When a line of the records below contains the string "dall", copy that whole line.

= Stored data entries =
──────────────────────────────

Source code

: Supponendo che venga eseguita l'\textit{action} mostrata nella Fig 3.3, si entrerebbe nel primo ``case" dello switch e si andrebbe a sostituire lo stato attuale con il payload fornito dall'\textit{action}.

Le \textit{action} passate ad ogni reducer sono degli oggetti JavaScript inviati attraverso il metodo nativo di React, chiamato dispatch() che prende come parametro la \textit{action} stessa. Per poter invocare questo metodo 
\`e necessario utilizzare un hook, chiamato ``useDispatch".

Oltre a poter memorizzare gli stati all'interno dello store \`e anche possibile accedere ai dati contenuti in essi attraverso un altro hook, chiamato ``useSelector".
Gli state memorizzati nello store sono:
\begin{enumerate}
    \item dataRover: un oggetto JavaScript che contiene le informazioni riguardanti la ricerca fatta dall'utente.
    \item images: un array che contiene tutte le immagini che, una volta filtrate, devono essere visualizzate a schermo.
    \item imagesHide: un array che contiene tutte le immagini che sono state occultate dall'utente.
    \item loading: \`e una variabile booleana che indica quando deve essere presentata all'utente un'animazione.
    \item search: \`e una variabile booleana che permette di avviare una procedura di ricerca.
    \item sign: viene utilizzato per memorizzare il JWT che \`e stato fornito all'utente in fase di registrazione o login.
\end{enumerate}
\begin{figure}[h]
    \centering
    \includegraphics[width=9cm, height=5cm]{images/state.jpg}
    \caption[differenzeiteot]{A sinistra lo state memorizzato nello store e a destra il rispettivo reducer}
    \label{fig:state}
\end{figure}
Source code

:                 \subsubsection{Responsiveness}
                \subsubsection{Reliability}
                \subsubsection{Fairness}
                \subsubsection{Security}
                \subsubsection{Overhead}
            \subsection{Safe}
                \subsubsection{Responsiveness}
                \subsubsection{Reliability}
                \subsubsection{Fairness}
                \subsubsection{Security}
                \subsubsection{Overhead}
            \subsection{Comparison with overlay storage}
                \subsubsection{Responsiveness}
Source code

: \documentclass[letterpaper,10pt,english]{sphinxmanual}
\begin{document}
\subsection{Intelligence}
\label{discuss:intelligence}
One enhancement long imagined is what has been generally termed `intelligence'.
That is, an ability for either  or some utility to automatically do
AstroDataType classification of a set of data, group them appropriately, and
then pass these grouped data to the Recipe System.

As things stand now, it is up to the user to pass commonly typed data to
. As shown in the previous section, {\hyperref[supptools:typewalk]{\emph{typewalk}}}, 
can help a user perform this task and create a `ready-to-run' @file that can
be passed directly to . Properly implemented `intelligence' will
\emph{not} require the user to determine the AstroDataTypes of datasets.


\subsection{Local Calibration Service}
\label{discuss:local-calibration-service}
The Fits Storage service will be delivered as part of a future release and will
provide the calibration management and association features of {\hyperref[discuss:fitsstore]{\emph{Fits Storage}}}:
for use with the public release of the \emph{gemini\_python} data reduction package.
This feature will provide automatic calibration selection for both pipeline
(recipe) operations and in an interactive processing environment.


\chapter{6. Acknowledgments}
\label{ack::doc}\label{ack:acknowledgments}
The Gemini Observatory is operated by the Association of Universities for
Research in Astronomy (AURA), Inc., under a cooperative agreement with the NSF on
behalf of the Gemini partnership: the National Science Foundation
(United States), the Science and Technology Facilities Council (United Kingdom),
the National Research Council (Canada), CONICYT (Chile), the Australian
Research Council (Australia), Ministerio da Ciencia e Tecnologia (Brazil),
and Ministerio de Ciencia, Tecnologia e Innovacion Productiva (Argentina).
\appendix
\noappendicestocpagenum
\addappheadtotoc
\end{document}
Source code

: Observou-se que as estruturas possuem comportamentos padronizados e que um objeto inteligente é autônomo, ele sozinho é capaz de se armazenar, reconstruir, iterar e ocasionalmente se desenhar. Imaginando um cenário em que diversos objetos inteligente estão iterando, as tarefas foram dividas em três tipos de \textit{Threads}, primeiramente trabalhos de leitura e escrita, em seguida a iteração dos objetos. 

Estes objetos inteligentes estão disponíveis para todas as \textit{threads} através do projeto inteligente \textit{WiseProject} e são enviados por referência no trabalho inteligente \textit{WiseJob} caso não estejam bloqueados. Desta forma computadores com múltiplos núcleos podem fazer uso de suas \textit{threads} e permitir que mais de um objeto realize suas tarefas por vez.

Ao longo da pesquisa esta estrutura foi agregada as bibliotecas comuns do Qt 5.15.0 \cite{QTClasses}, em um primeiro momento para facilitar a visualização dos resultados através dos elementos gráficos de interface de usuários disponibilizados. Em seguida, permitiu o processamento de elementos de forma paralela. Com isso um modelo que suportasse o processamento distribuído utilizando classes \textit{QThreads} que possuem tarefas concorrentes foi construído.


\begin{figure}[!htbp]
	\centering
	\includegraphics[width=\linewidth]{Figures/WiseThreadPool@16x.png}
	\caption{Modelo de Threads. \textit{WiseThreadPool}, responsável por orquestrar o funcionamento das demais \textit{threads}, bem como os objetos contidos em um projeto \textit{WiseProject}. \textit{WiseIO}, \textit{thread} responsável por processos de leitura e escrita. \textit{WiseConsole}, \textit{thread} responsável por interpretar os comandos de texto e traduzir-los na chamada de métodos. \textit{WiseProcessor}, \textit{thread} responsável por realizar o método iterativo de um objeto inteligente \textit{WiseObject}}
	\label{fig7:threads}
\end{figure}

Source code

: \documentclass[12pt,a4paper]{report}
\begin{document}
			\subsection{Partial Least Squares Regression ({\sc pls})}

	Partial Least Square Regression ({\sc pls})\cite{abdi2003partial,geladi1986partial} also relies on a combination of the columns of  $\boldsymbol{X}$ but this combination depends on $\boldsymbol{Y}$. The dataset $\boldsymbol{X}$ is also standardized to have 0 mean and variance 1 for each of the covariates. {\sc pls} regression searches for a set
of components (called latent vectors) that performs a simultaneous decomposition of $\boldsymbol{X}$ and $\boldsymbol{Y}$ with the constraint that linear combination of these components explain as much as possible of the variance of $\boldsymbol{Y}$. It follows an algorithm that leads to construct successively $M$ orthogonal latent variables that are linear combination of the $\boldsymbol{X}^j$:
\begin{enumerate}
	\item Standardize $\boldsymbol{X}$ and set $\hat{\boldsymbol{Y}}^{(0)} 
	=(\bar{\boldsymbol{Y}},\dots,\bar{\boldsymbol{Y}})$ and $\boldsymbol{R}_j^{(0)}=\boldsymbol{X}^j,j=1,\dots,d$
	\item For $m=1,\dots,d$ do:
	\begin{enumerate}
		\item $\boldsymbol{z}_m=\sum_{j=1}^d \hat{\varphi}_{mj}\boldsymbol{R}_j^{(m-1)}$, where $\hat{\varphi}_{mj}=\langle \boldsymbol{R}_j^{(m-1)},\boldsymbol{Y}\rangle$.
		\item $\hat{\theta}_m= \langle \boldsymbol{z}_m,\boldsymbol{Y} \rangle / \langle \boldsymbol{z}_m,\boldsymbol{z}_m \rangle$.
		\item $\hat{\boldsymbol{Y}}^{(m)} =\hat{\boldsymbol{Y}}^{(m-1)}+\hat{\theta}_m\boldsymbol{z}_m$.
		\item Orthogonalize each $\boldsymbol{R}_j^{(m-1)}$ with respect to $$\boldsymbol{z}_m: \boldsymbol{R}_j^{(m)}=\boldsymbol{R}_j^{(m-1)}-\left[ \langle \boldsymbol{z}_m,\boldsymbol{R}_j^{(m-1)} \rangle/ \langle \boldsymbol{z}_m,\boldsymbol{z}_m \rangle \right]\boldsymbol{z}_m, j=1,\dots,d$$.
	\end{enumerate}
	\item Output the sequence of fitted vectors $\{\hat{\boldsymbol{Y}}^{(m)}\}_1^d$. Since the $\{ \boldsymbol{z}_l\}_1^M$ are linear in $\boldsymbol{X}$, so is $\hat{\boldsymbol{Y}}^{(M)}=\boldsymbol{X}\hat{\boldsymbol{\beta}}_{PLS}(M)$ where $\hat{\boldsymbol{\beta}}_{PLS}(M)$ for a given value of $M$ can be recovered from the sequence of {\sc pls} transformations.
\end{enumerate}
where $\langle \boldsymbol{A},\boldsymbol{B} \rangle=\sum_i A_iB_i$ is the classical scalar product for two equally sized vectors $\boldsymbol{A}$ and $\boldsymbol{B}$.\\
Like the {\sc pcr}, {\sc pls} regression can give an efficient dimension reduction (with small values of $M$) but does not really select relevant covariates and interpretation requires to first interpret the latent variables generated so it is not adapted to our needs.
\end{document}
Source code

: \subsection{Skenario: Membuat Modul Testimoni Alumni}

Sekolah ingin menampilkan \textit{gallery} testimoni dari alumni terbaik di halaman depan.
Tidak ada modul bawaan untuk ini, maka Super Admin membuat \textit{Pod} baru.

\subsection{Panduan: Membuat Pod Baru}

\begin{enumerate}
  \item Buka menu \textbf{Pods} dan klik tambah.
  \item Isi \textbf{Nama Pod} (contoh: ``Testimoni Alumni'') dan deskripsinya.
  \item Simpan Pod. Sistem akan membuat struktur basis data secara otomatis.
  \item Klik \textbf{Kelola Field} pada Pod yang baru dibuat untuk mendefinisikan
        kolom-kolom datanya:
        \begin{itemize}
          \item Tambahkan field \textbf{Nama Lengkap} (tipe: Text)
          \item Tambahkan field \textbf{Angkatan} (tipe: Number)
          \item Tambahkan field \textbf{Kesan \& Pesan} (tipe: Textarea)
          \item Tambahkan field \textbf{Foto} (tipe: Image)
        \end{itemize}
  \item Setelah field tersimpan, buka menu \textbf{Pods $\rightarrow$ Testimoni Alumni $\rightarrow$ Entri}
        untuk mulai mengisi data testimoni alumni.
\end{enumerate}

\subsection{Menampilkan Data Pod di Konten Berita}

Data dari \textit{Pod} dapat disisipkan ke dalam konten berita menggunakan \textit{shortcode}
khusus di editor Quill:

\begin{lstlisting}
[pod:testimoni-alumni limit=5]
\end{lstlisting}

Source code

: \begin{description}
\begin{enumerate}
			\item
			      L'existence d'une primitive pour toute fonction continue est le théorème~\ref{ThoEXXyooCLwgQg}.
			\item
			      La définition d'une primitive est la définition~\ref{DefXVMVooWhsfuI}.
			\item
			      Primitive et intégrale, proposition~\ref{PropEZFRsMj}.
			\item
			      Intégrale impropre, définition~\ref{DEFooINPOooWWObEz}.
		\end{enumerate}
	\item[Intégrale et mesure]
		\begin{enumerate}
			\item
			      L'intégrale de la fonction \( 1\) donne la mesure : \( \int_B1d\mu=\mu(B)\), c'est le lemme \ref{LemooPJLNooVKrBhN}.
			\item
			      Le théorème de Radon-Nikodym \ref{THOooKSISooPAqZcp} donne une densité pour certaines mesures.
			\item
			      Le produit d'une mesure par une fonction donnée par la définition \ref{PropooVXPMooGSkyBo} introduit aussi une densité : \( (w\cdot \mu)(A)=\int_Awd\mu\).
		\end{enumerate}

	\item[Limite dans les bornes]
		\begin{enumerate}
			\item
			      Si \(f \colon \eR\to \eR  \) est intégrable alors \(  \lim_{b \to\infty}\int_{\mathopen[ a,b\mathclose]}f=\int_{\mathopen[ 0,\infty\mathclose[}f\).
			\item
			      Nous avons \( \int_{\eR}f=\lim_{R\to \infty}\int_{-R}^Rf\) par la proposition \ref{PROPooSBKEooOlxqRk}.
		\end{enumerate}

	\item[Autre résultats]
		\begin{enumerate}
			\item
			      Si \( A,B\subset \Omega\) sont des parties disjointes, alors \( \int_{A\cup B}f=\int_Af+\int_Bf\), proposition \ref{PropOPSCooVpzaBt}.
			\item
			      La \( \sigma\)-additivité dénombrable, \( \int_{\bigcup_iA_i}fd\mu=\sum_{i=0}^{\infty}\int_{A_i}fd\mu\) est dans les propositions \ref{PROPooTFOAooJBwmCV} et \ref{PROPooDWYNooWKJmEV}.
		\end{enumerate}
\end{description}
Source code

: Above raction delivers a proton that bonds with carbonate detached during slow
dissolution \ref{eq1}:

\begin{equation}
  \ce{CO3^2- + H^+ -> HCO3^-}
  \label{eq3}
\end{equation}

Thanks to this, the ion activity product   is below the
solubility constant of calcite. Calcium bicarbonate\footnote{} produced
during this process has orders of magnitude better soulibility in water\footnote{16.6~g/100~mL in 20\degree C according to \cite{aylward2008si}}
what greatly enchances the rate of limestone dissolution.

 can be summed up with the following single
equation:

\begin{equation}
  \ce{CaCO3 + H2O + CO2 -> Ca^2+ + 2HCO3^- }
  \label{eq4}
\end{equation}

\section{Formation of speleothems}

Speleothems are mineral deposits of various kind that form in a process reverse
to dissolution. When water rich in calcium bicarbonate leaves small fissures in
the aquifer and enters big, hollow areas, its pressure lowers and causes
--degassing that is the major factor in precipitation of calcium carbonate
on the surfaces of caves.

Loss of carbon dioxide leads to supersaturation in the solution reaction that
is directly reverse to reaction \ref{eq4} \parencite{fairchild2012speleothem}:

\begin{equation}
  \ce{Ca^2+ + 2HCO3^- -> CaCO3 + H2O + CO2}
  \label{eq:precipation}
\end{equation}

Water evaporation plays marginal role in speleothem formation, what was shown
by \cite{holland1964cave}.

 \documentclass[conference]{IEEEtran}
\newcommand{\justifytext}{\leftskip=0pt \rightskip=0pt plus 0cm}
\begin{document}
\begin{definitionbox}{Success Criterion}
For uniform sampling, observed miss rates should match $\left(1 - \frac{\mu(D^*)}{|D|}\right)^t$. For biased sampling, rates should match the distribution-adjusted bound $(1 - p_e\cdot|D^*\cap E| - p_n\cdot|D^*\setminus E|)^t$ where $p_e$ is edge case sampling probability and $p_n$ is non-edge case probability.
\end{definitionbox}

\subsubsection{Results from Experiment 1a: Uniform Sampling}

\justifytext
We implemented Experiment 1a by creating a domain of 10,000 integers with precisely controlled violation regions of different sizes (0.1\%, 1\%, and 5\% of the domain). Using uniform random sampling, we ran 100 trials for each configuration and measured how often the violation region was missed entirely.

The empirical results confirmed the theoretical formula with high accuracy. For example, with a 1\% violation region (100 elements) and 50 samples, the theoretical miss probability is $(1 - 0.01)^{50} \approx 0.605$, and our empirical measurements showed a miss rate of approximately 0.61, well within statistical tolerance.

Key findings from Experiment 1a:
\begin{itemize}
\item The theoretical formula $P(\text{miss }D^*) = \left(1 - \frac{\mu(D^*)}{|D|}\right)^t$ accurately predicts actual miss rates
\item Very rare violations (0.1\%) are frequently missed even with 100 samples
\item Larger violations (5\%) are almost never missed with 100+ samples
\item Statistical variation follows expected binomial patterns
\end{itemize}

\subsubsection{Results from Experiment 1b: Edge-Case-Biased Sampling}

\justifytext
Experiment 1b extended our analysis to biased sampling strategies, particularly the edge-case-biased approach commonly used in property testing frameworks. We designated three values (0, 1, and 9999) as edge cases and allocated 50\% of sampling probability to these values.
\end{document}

──────────────────────────────

= Task response =
: Supponendo che venga eseguita l'\textit{action} mostrata nella Fig 3.3, si entrerebbe nel primo ``case" dello switch e si andrebbe a sostituire lo stato attuale con il payload fornito dall'\textit{action}.
    \item dataRover: un oggetto JavaScript che contiene le informazioni riguardanti la ricerca fatta dall'utente.
    \item imagesHide: un array che contiene tutte le immagini che sono state occultate dall'utente.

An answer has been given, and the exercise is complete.